Information shown.
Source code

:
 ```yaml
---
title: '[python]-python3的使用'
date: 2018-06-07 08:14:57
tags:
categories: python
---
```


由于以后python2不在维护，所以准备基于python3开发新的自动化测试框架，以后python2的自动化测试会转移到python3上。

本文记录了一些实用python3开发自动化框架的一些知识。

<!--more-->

...

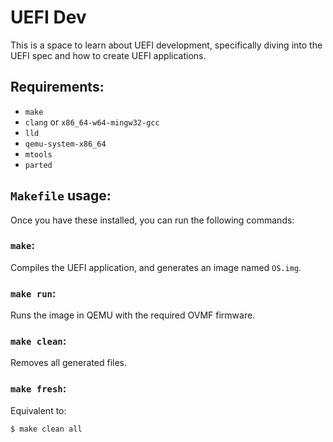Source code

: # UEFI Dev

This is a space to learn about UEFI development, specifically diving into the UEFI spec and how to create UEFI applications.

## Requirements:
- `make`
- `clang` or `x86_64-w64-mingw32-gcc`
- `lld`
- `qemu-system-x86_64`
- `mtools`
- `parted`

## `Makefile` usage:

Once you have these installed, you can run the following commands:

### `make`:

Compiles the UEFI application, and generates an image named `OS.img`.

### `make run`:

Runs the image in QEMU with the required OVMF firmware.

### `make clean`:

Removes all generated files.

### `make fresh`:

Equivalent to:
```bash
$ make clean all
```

Action item. If a line of the material contains the string "UEFI", count it; give only the total.

Task response. 3